# 📊 Sales Data Analysis
**Objective:** Analyze sales data to extract insights on products, regions, salespersons, and trends.  

**Tools:** Python, Pandas, Matplotlib, Seaborn  

**Dataset:** 500 rows of simulated sales data with columns: Date, Product, Region, Salesperson, Quantity, UnitPrice, Sales

In [None]:
import pandas as pd
import matplotlib.pyplot as plt
import seaborn as sns

sns.set(style="whitegrid", palette="Set2")
df = pd.read_csv("sales_data.csv")
df["Date"] = pd.to_datetime(df["Date"])
df["Month"] = df["Date"].dt.month_name()

## 🔹 Step 1: Explore Dataset

- Preview first 10 rows to understand data structure.
- Check dataset info: columns, data types, and non-null values.
- Summary statistics for numeric columns: Quantity, UnitPrice, Sales.
- Check for missing values.

**Observation:**
- No missing values present.
- Sales values are calculated as Quantity × UnitPrice.


In [None]:
# Cell 2: Explore Dataset
display(df.head(10))
df.info()
df.describe()
df.isnull().sum()


## 🔹 Step 2: Basic Aggregation

- **Total Sales:** Sum of all sales.
- **Sales by Product:** Identify best-selling products.
- **Sales by Region:** Determine regions generating highest revenue.
- **Sales by Month:** Observe monthly trends.

**Observations:**
- Highest sales product: Laptop/Phone (based on bar chart).
- Top-performing region: North/South (from bar chart).
- Sales peak months: Feb or Mar (based on monthly bar chart).


In [None]:
# Cell 3: Basic Insights
total_sales = df["Sales"].sum()
sales_by_product = df.groupby("Product")["Sales"].sum().sort_values(ascending=False)
sales_by_region = df.groupby("Region")["Sales"].sum().sort_values(ascending=False)
sales_by_month = df.groupby("Month")["Sales"].sum()
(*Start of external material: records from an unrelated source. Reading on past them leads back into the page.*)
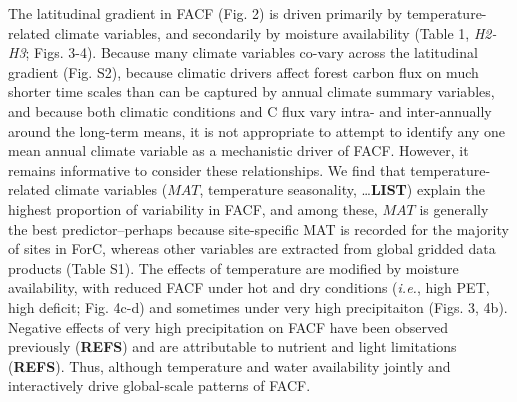 \documentclass[]{article}
\begin{document}
The latitudinal gradient in FACF (Fig. 2) is driven primarily by
temperature-related climate variables, and secondarily by moisture
availability (Table 1, \emph{H2-H3}; Figs. 3-4). Because many climate
variables co-vary across the latitudinal gradient (Fig. S2), because
climatic drivers affect forest carbon flux on much shorter time scales
than can be captured by annual climate summary variables, and because
both climatic conditions and C flux vary intra- and inter-annually
around the long-term means, it is not appropriate to attempt to identify
any one mean annual climate variable as a mechanistic driver of FACF.
However, it remains informative to consider these relationships. We find
that temperature-related climate variables (\(MAT\), temperature
seasonality, \ldots{}\textbf{LIST}) explain the highest proportion of
variability in FACF, and among these, \(MAT\) is generally the best
predictor--perhaps because site-specific MAT is recorded for the
majority of sites in ForC, whereas other variables are extracted from
global gridded data products (Table S1). The effects of temperature are
modified by moisture availability, with reduced FACF under hot and dry
conditions (\emph{i.e.}, high PET, high deficit; Fig. 4c-d) and
sometimes under very high precipitaiton (Figs. 3, 4b). Negative effects
of very high precipitation on FACF have been observed previously
(\textbf{REFS}) and are attributable to nutrient and light limitations
(\textbf{REFS}). Thus, although temperature and water availability
jointly and interactively drive global-scale patterns of FACF.
\end{document}
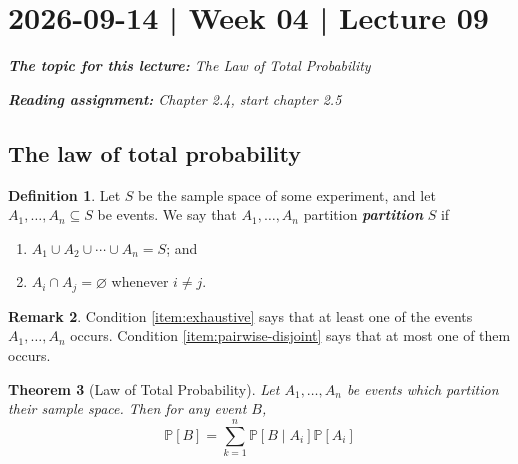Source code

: \documentclass[10pt]{article}
\newtheorem{theorem}{Theorem}
\theoremstyle{definition}
\newtheorem{definition}[theorem]{Definition}
\newtheorem{remark}[theorem]{Remark}
\newcommand{\1}[1]{\textbf{1}_{\left[#1\right]}} %
\def\P{\mathbb{P}} %
\DeclareRobustCommand{\demph}[1]{%
  \ifmmode
  {\color{Blue}#1}%
  \else
  {\color{Blue}\bfseries\slshape #1}%
  \fi
}
\begin{document}
\section{2026-09-14 | Week 04 | Lecture 09}
\begin{center}
  \begin{tcolorbox}[width=0.9\textwidth, colback=white, colframe=black]
    \textit{\textbf{The topic for this lecture:} The Law of Total Probability}

    \textit{\textbf{Reading assignment:} Chapter 2.4, start chapter 2.5}
  \end{tcolorbox}
\end{center}


\subsection{The law of total probability}
\begin{definition}
  Let $S$ be the sample space of some experiment, and let
  $A_{1},\ldots,A_{n}\subseteq S$ be events. We say that $A_{1},\ldots,A_{n}$
  \demph{partition} $S$ if
  \begin{enumerate}[label=(\roman*)]
    \item \label{item:exhaustive} $A_{1}\cup A_{2}\cup\cdots\cup A_{n} =S$; and 
    \item \label{item:pairwise-disjoint} $A_{i}\cap A_{j}=\varnothing$ whenever $i\neq j$.
  \end{enumerate}
\end{definition}
\begin{remark}
  Condition \ref{item:exhaustive} says that at least one of the events
  $A_{1},\ldots,A_{n}$ occurs. Condition \ref{item:pairwise-disjoint} says
  that at most one of them occurs.
\end{remark}

\begin{theorem}[Law of Total Probability]
  \label{thm:law-total-probability}
  Let $A_{1},\ldots,A_{n}$ be events which partition their sample space. Then
  for any event $B$,
  \begin{equation*}
    \P\left[B \right] = \sum_{k=1}^{n}\P\left[B\mid A_{i} \right]\P\left[A_{i} \right] 
  \end{equation*}
\end{theorem}
\end{document}
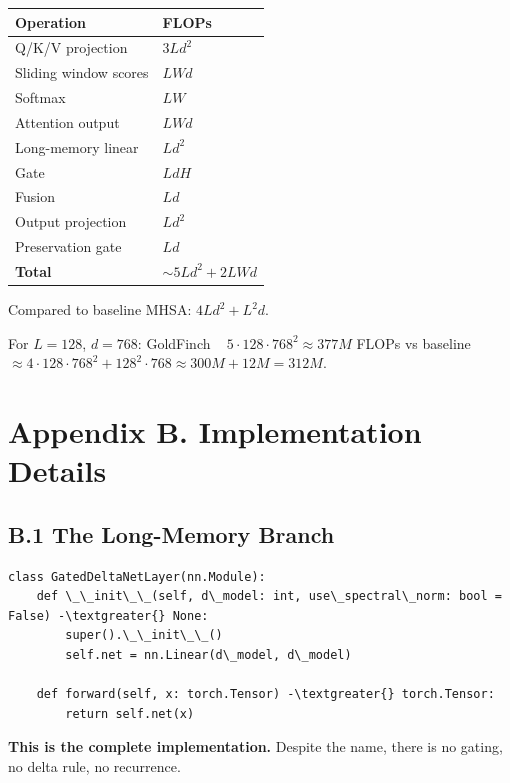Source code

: \begin{table}[H]
\centering
\small
\begin{tabular}{ll}
\toprule
\textbf{Operation} & \textbf{FLOPs} \\
\midrule
Q/K/V projection & $3 L d^2$ \\
Sliding window scores & $L W d$ \\
Softmax & $L W$ \\
Attention output & $L W d$ \\
Long-memory linear & $L d^2$ \\
Gate & $L d H$ \\
Fusion & $L d$ \\
Output projection & $L d^2$ \\
Preservation gate & $L d$ \\
\textbf{Total} & $\sim 5 L d^2 + 2 L W d$ \\
\bottomrule
\end{tabular}
\end{table}

Compared to baseline MHSA: $4 L d^2 + L^2 d$.

For $L = 128$, $d = 768$: GoldFinch ~ $5 \cdot 128 \cdot 768^2 \approx 
377M$ FLOPs vs baseline $\approx 4 \cdot 128 \cdot 768^2 + 128^2 \cdot 768 
\approx 300M + 12M = 312M$.




\section{Appendix B. Implementation Details}

\subsection{B.1 The Long-Memory Branch}

\begin{lstlisting}
class GatedDeltaNetLayer(nn.Module):
    def \_\_init\_\_(self, d\_model: int, use\_spectral\_norm: bool = False) -\textgreater{} None:
        super().\_\_init\_\_()
        self.net = nn.Linear(d\_model, d\_model)

    def forward(self, x: torch.Tensor) -\textgreater{} torch.Tensor:
        return self.net(x)
\end{lstlisting}

\textbf{This is the complete implementation.} Despite the name, there is no 
gating, no delta rule, no recurrence.

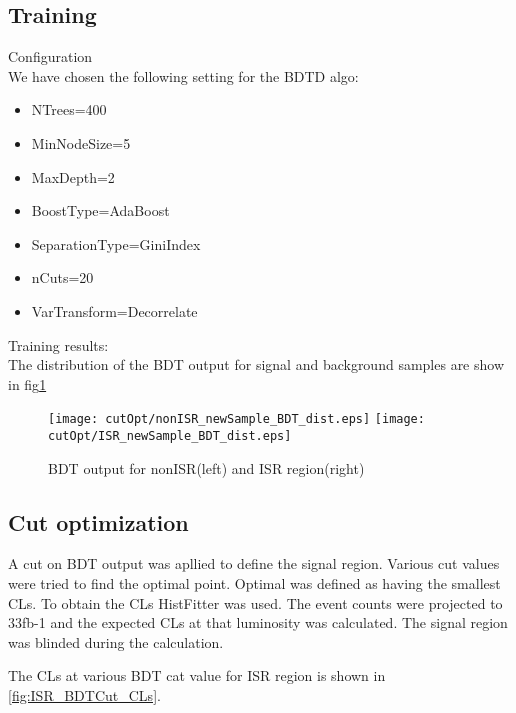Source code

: \FloatBarrier
\subsection{Training}
Configuration\\
We have chosen the following setting for the BDTD algo:
\begin{itemize}
\item NTrees=400
\item MinNodeSize=5%
\item MaxDepth=2
\item BoostType=AdaBoost
\item SeparationType=GiniIndex
\item nCuts=20
\item VarTransform=Decorrelate
\end{itemize}


Training results:\\
The distribution of the BDT output for signal and background samples are show in fig\ref{fig:BDT_output}

\begin{figure}
\texttt{[image: cutOpt/nonISR\_newSample\_BDT\_dist.eps]}
\texttt{[image: cutOpt/ISR\_newSample\_BDT\_dist.eps]}
\caption{BDT output for nonISR(left) and ISR region(right)}
\label{fig:BDT_output}
\end{figure}

\subsection{Cut optimization}
A cut on BDT output was apllied to define the signal region. Various cut values were tried to find the optimal point. Optimal was defined as having the smallest CLs. To obtain the CLs HistFitter was used. The event counts were projected to 33fb-1 and the expected CLs at that luminosity was calculated. The signal region was blinded during the calculation.

The CLs at various BDT cat value for ISR region is shown in \ref{fig:ISR_BDTCut_CLs}.

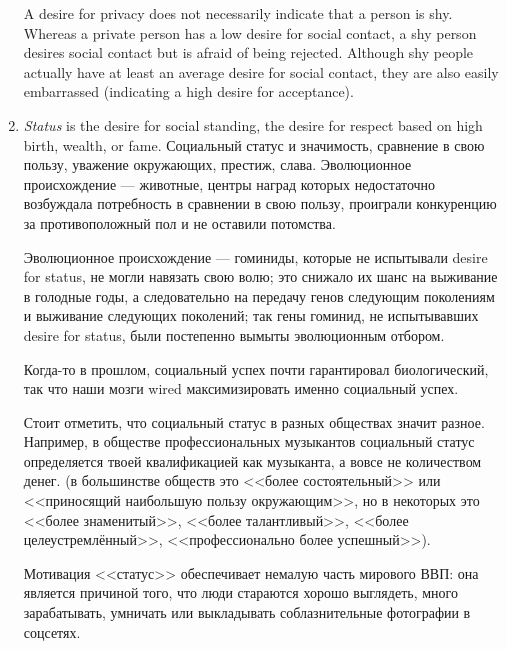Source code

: \documentclass[11pt]{article}
\theoremstyle{remark}
\theoremstyle{definition}
\begin{document}
\begin{enumerate}
A desire for privacy does not necessarily indicate that a person is shy. Whereas a private person has a low desire for social contact, a shy person desires social contact but is afraid of being rejected. Although shy people actually have at least an average desire for social contact, they are also easily embarrassed (indicating a high desire for acceptance).



\item \textit{Status} is the desire for social standing, the desire for respect based on high birth, wealth, or fame. Социальный статус и значимость, сравнение в свою пользу, уважение окружающих, престиж, слава. Эволюционное происхождение --- животные, центры наград которых недостаточно возбуждала потребность в сравнении в свою пользу, проиграли конкуренцию за противоположный пол и не оставили потомства. 

Эволюционное происхождение --- гоминиды, которые не испытывали desire for status, не могли навязать свою волю; это снижало их шанс на выживание в голодные годы, а следовательно на передачу генов следующим поколениям и выживание следующих поколений; так гены гоминид, не испытывавших desire for status, были постепенно вымыты эволюционным отбором. 



Когда-то в прошлом, социальный успех почти гарантировал биологический, так что наши мозги wired максимизировать именно социальный успех. 

Стоит отметить, что социальный статус в разных обществах значит разное. Например, в обществе профессиональных музыкантов социальный статус определяется твоей квалификацией как музыканта, а вовсе не количеством денег. (в большинстве обществ это <<более состоятельный>> или <<приносящий наибольшую пользу окружающим>>, но в некоторых это <<более знаменитый>>, <<более талантливый>>, <<более целеустремлённый>>, <<профессионально более успешный>>). %

Мотивация <<статус>> обеспечивает немалую часть мирового ВВП: она является причиной того, что люди стараются хорошо выглядеть, много зарабатывать, умничать или выкладывать соблазнительные фотографии в соцсетях. 



\end{enumerate}
\end{document}
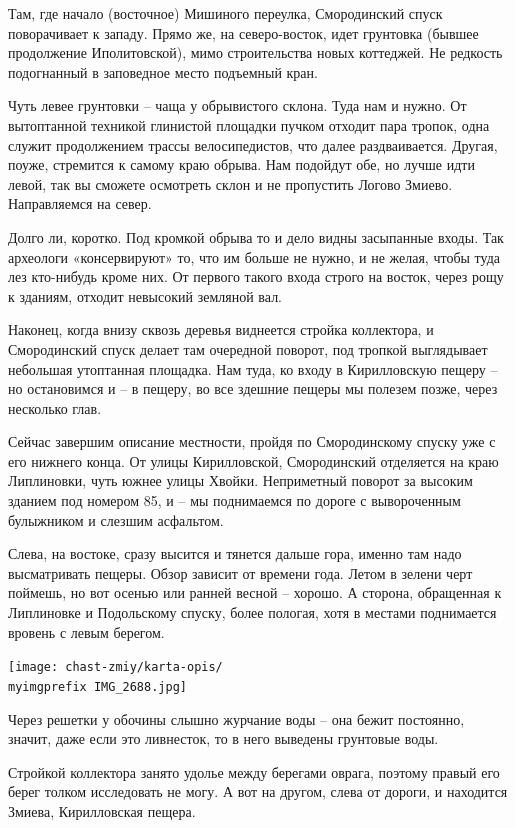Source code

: Там, где начало (восточное) Мишиного переулка, Смородинский спуск поворачивает к западу. Прямо же, на северо-восток, идет грунтовка (бывшее продолжение Иполитовской), мимо строительства новых коттеджей. Не редкость подогнанный в заповедное место подъемный кран.

Чуть левее грунтовки – чаща у обрывистого склона. Туда нам и нужно. От вытоптанной техникой глинистой площадки пучком отходит пара тропок, одна служит продолжением трассы велосипедистов, что далее раздваивается. Другая, поуже, стремится к самому краю обрыва. Нам подойдут обе, но лучше идти левой, так вы сможете осмотреть склон и не пропустить Логово Змиево. Направляемся на север. 

Долго ли, коротко. Под кромкой обрыва то и дело видны засыпанные входы. Так археологи «консервируют» то, что им больше не нужно, и не желая, чтобы туда лез кто-нибудь кроме них. От первого такого входа строго на восток, через рощу к зданиям, отходит невысокий земляной вал. 

Наконец, когда внизу сквозь деревья виднеется стройка коллектора, и Смородинский спуск делает там очередной поворот, под тропкой выглядывает небольшая утоптанная площадка. Нам туда, ко входу в Кирилловскую пещеру – но остановимся и – в пещеру, во все здешние пещеры мы полезем позже, через несколько глав.

Сейчас завершим описание местности, пройдя по Смородинскому спуску уже с его нижнего конца. От улицы Кирилловской, Смородинский отделяется на краю Липлиновки, чуть южнее улицы Хвойки. Неприметный поворот за высоким зданием под номером 85, и – мы поднимаемся по дороге с вывороченным булыжником и слезшим асфальтом.

Слева, на востоке, сразу высится и тянется дальше гора, именно там надо высматривать пещеры. Обзор зависит от времени года. Летом в зелени черт поймешь, но вот осенью или ранней весной – хорошо. А сторона, обращенная к Липлиновке и Подольскому спуску, более пологая, хотя в местами поднимается вровень с левым берегом.

\begin{center}
\texttt{[image: chast-zmiy/karta-opis/\\myimgprefix IMG\_2688.jpg]}
\end{center}

Через решетки у обочины слышно журчание воды – она бежит постоянно, значит, даже если это ливнесток, то в него выведены грунтовые воды.

Стройкой коллектора занято удолье между берегами оврага, поэтому правый его берег толком исследовать не могу. А вот на другом, слева от дороги, и находится Змиева, Кирилловская пещера. 

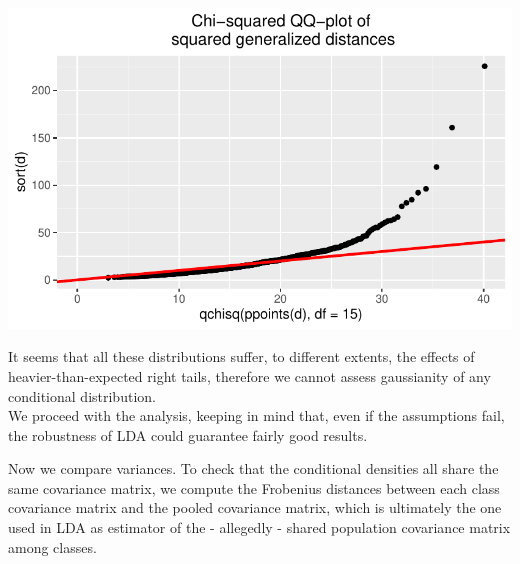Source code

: \documentclass[
  letterpaper,
  DIV=11,
  numbers=noendperiod]{scrartcl}
\begin{document}
\includegraphics{ProblemSet2_files/figure-pdf/unnamed-chunk-63-1.pdf}

It seems that all these distributions suffer, to different extents, the
effects of heavier-than-expected right tails, therefore we cannot assess
gaussianity of any conditional distribution.\\
We proceed with the analysis, keeping in mind that, even if the
assumptions fail, the robustness of LDA could guarantee fairly good
results.

Now we compare variances. To check that the conditional densities all
share the same covariance matrix, we compute the Frobenius distances
between each class covariance matrix and the pooled covariance matrix,
which is ultimately the one used in LDA as estimator of the - allegedly
- shared population covariance matrix among classes.
\end{document}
## 🔹 Step 3: Visualizations

- Bar charts for Product, Region, and Month sales.
- Line chart for daily sales trend.
- Charts help identify top performers and trends over time.

**Observation:**
- Peaks in daily sales indicate high-demand days.
- Product/region performance is visually clear from charts.

In [None]:
# Cell 4: Sales by Product
plt.figure(figsize=(8,5))
sns.barplot(x=sales_by_product.index, y=sales_by_product.values)
plt.title("Sales by Product")
plt.ylabel("Total Sales")
plt.xticks(rotation=45)
plt.show()

# Sales by Region
plt.figure(figsize=(6,5))
sns.barplot(x=sales_by_region.index, y=sales_by_region.values)
plt.title("Sales by Region")
plt.ylabel("Total Sales")
plt.show()

# Daily Sales Trend
plt.figure(figsize=(12,5))
df.groupby("Date")["Sales"].sum().plot(kind="line", marker="o")
plt.title("Daily Sales Trend")
plt.ylabel("Sales")
plt.show()

# Sales by Month
plt.figure(figsize=(6,5))
sns.barplot(x=sales_by_month.index, y=sales_by_month.values)
plt.title("Sales by Month")
plt.ylabel("Total Sales")
plt.show()


## 🔹 Step 4: Advanced Insights

1. **Top 3 Salespersons**
   - Alice, Bob, etc., generate highest revenue.

2. **Best Region per Product**
   - Pivot table shows which region sells most of each product.

3. **Correlation Heatmap**
   - Quantity × UnitPrice has strong positive correlation with Sales.


In [None]:
# Cell 5: Advanced Insights
top_salespersons = df.groupby("Salesperson")["Sales"].sum().sort_values(ascending=False)
best_region_per_product = df.pivot_table(index="Product", columns="Region", values="Sales", aggfunc="sum")
correlation = df[["Quantity","UnitPrice","Sales"]].corr()

## ✅ Step 5: Conclusion

- **Best-Selling Product:** Laptop (highest total sales)
- **Top Region:** North (most revenue contribution)
- **Top Salesperson:** Alice (highest sales among team)
- **Trends:** Sales increase towards end of months, showing potential seasonal demand

**Insights for Action:**
- Focus marketing efforts on top products and regions
- Reward high-performing salespersons
- Monitor inventory for peak sales periods


In [None]:
# Top 3 Salespersons
plt.figure(figsize=(6,4))
sns.barplot(x=top_salespersons.index, y=top_salespersons.values)
plt.title("Top Salespersons by Sales")
plt.ylabel("Total Sales")
plt.show()

# Heatmap: Best Region per Product
plt.figure(figsize=(10,6))
sns.heatmap(best_region_per_product, annot=True, fmt=".0f", cmap="YlGnBu")
plt.title("Sales by Product and Region")
plt.show()

# Correlation Heatmap
plt.figure(figsize=(6,5))
sns.heatmap(correlation, annot=True, cmap="coolwarm")
plt.title("Correlation Between Quantity, UnitPrice, and Sales")
plt.show()